Avec Witness 4, les informations récupérées cette fois sont celles de satellites observant la comète Neowise. La nuit du 23 au 24 juillet, alors que la comète est au plus près de la Terre sur sa trajectoire, Michael Begg a mis en œuvre son programme habituel ; dans le même temps, Ben Ponton (Zoviet*France) récupérait des informations sur la qualité de l’air à Newcastle où il réside, ainsi que des field recordings et des relevés géophoniques. L’association du haut et du bas, de l’espace et du tellurique, de la comète et des planètes, répond visiblement à celle des deux musiciens. On entend une différence sensible avec les trois premières œuvres, et c’est assurément dans le geste supplémentaire qu’elle réside, celui de Ben Ponton s’agrégeant aux vagues, aux veines de Michael Begg. Le doux crépitement de la matière en phase d’ignition ou, à l’inverse, de gel, tournoie doucement, recrée sa propre orbite dans la coupe striée d’harmoniques courts.
Michael Begg reste rarement seul, nous venons de le voir, et un regard sur sa discographie finit d’en persuader. La conclusion de sa série Witness, la fin de sa campagne de transformation de la veille en musique – profitons au passage de la polysémie du mot « veille » que nous offre la langue française – lui a fait associer un trio à cordes œuvrant déjà au sein de sa nouvelle formation à géométrie variable Black Glass Ensemble. Pour ce cinquième volet, Begg évoque le concept de Solastalgie qui selon lui définit la vie contemporaine. C’est un type de souffrance apparentée à l’angoisse, causé par les catastrophes et les changements environnementaux. Ainsi toute la série élabore une façon de puiser dans différents paramètres environnementaux, lesquels présentent des indices normaux ou troublés, et se donne pour tâche de les fixer en une forme de beauté liée à l’affect, appelée art. C’est peut-être ce qui donne à cet ultime volet un timbre particulièrement mélancolique.
Ici ce sont des relevés de qualité de l’air qui ont servi et ont conditionné les sons utilisés et leur traitement. Plusieurs endroits du monde ont ainsi été scannés, rapportés, convertis, et donnent leur nom à chacun des six morceaux. À cela s’ajoutent des sections de cordes, improvisées par le trio. La respiration qui sourd des pièces est effectivement volatile ; du bourdon modulé s’épanchent les courtes phrases de violon et violoncelle, miroitant comme dans le tube néon le font les gaz rares. Dans cette brume tissée de vagues en camaïeu, la lumière filtre bien, mais juste assez pour assurer le dessin des formes et la distribution des sons les plus graves en voyage d’harmoniques, glissandos crépusculaires et fantômes de mélodies.

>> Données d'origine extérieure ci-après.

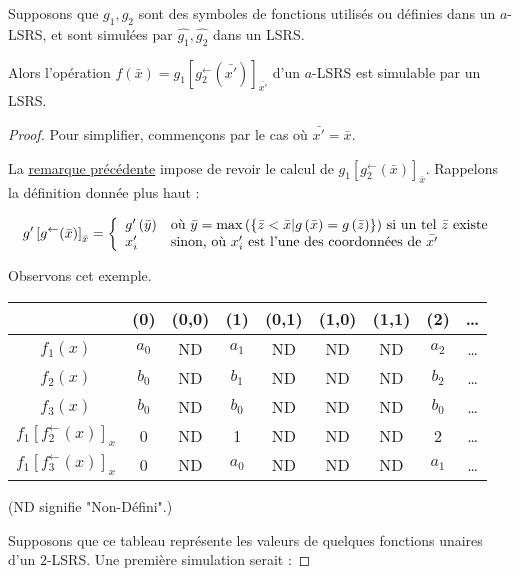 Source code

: \documentclass{report}
\newcommand{\eqpred}[3]{#1\left[ #2^{\leftarrow}(#3) \right]_{#3}}
\newcommand{\eqpredf}[4]{#1\left[ #2^{\leftarrow}(#3) \right]_{#4}} %
\begin{document}
	\begin{lemma}
		Supposons que $g_1, g_2$ sont des symboles de fonctions utilisés ou définies dans un $a$-LSRS, et sont simulées par $\hat{g_1},\hat{g_2}$ dans un LSRS.
		
		Alors l'opération $f\left(\bar{x}\right) = \eqpredf{g_1}{g_2}{\bar{x'}}{\bar{x'}}$ d'un $a$-LSRS est simulable par un LSRS.
	\end{lemma}
	
	\begin{proof}		
		Pour simplifier, commençons par le cas où $\bar{x'} = \bar{x}$. 
		
		La \hyperref[rk:fonctions_en_attente]{remarque précédente} impose de revoir le calcul de $\eqpredf{g_1}{g_2}{\bar{x}}{\bar{x}}$. Rappelons la définition donnée plus haut : 
		
		\[
			\eqpred{g'}{g}{\bar{x}} = \casedist{
				g'\left( \bar{y} \right) & \text{où $\bar{y} = \maxset{\bar{z} < \bar{x} | g\left( \bar{x} \right) = g\left( \bar{z} \right)}$ si un tel $\bar{z}$ existe} \\
				x'_i & \text{sinon, où $x'_i$ est l'une des coordonnées de $\bar{x'}$}
			}
		\]
		
		Observons cet exemple.
		
		\espace 
		\begin{center}
			\begin{tabular}{|c|cccccccc|}
				\hline
									& (0)	& (0,0)	& (1)	& (0,1)	& (1,0)	& (1,1)	& (2)	& \dots \\
				\hline
				$f_1(x)$ 			& $a_0$	& ND	& $a_1$	& ND	& ND	& ND	& $a_2$	& \dots \\
				$f_2(x)$ 			& $b_0$	& ND	& $b_1$	& ND	& ND	& ND	& $b_2$	& \dots \\
				$f_3(x)$	 		& $b_0$	& ND	& $b_0$	& ND	& ND	& ND	& $b_0$	& \dots \\
				$\eqpred{f_1}{f_2}{x}$
									& 0		& ND	& 1		& ND	& ND	& ND	& 2		& \dots \\
				$\eqpred{f_1}{f_3}{x}$
									& 0		& ND	& $a_0$	& ND	& ND	& ND	& $a_1$	& \dots \\
				\hline 
				
			\end{tabular}
		\end{center}

			
		\espace 
		(ND signifie "Non-Défini".)
			
		Supposons que ce tableau représente les valeurs de quelques fonctions unaires d'un $2$-LSRS. Une première simulation serait :
		

\end{proof}
\end{document}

En fait c’est dans le temps du rêve que ces veines et ces marbrures vont glisser l’écoute, qui reste une écoute solitaire, encore prise par l’écho du confinement, mais où l’on distingue par endroit le mouvement des nuages. La silhouette est claustrée mais la fenêtre reste ouverte, le ciel est lourd de nuées mais la lune y filtre ; entre elle et nous tous ces engins qui veillent et enregistrent, et l’autre veilleur, le musicien, plus bas, les pieds auprès du sol, qui convertit les ondes.
Ambient master
Interrogé il y a plusieurs années sur le choix des dix disques sans lesquels il ne pourrait vivre, Michael Begg s’était retranché, après un long et solide argumentaire, sur un seul, une œuvre pour lui matricielle, la seconde face de Discreet Music où Brian Eno, réinterprète le Canon en ré majeur de Pachelbel. C’est avec Discreet Music qu’Eno commence de théoriser ce qu’il appelle « Ambient Music », concept qu’il affirmera dans les notes de pochette de Music For Airports. Ce terme d’Ambient Music, conçu en opposition à la musique environnementale de Muzak, entend définir la possibilité d’une musique d’ameublement (pour reprendre l’expression déjà avancée par Satie[2]) qui dynamise tant l’environnement que l’auditeur, sans que celui-ci soit retenu par des événements musicaux. Eno termine ce petit manifeste par ces mots : « it must be as ignorable as it is interesting » (« aussi discrète qu’intéressante »).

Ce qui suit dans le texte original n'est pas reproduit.